脳は痛みを感じない

頭痛を感じているのは脳ですが、脳が痛むと言うことはありません。
頭の皮膚やその直下にある筋肉や腱、あるいは頭蓋骨の表面を覆っている骨膜などは、痛みを感じますし、頭蓋骨の内側にあって脳を包んでいる厚い膜(硬膜)も、痛みを感じる組織です。
硬膜の内側には、もう一つくも膜という薄くて頑丈な膜があって、その膜の下には脳を養う動脈が沢山走っていますが、これらの動脈のうち脳の下側にある太い動脈の壁は痛みに対して敏感です。
これに反して、脳の実質は痛みを全く感じることがありません。
ですから、脳神経外科のお医者さんは、局所麻酔薬を使って皮膚から硬膜までの脳の外側を包んでいる組織を麻酔すれば、全身麻酔のように脳の組織を麻酔してしまうことなく、脳の手術を行うことが出来ます。

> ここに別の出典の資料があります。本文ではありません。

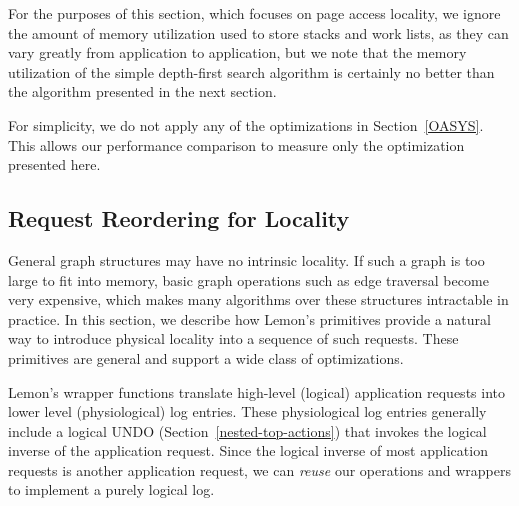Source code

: \documentclass[10pt,letterpaper,twocolumn,english]{article}
\newcommand{\yad}{Lemon\xspace}
\begin{document}
For the purposes of this section, which focuses on page access
locality, we ignore the amount of memory utilization used to store
stacks and work lists, as they can vary greatly from application to
application, but we note that the memory utilization of the simple
depth-first search algorithm is certainly no better than the algorithm
presented in the next section.

For simplicity, we do not apply any of the optimizations in
Section~\ref{OASYS}.  This allows our performance comparison to
 measure only the optimization presented here.

\subsection {Request Reordering for Locality}

General graph structures may have no intrinsic locality.  If such a
graph is too large to fit into memory, basic graph operations such as
edge traversal become very expensive, which makes many algorithms over
these structures intractable in practice.  In this section, we
describe how \yad's primitives provide a natural way to introduce
physical locality into a sequence of such requests.  These primitives
are general and support a wide class of optimizations.

\yad's wrapper functions translate high-level (logical) application
requests into lower level (physiological) log entries.  These
physiological log entries generally include a logical UNDO
(Section~\ref{nested-top-actions}) that invokes the logical
inverse of the application request.  Since the logical inverse of most
application requests is another application request, we can {\em reuse} our
operations and wrappers to implement a purely logical log.
\end{document}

つまり、頭痛という症状は、脳そのものの破壊で起こることはないのです。
脳腫瘍やくも膜下出血など、脳を壊す重大な病気が頭痛を起こすことは事実ですが、これは脳が壊されたから痛むのではなく、腫瘍が大きくなって腫れてくるために脳を包んでいる膜が引っ張られたり、もれ出てきた血液で脳の動脈の壁が刺激されたりして痛みを感じているのです。
さて、皮膚、筋肉、腱、骨膜、硬膜、脳動脈のどれからであれ、頭の領域で感じられる痛みの感覚は、全て三叉神経という神経によって感じとられ、脳に運ばれます。
脳の中に伝えられた三叉神経からの痛みの情報は、いったん脳から脊髄にまで下がってから、大脳に伝えられます。
大脳に伝えられて初めて、ヒトは痛みの感覚を自覚するのですが、硬膜や脳動脈に由来する痛みの感覚情報は、痛みを自覚することはできても、体のどこから来た痛みであるかを判別することが困難です。
ですから、例えば、大脳の真下にある硬膜が刺激されると目の後ろが痛んだり、脳の下のほうを養っている動脈の壁が裂けたりすると、後頭部に痛みを感じたりということが起こります。
また、三叉神経はいったん脊髄にまで降りていきますから、頭の中の異常が、首の痛みとして感じられることも少なくありません。
すなわち、頭痛という症状に関しては、痛いと感じる場所に痛みの原因があるとは限らないのです。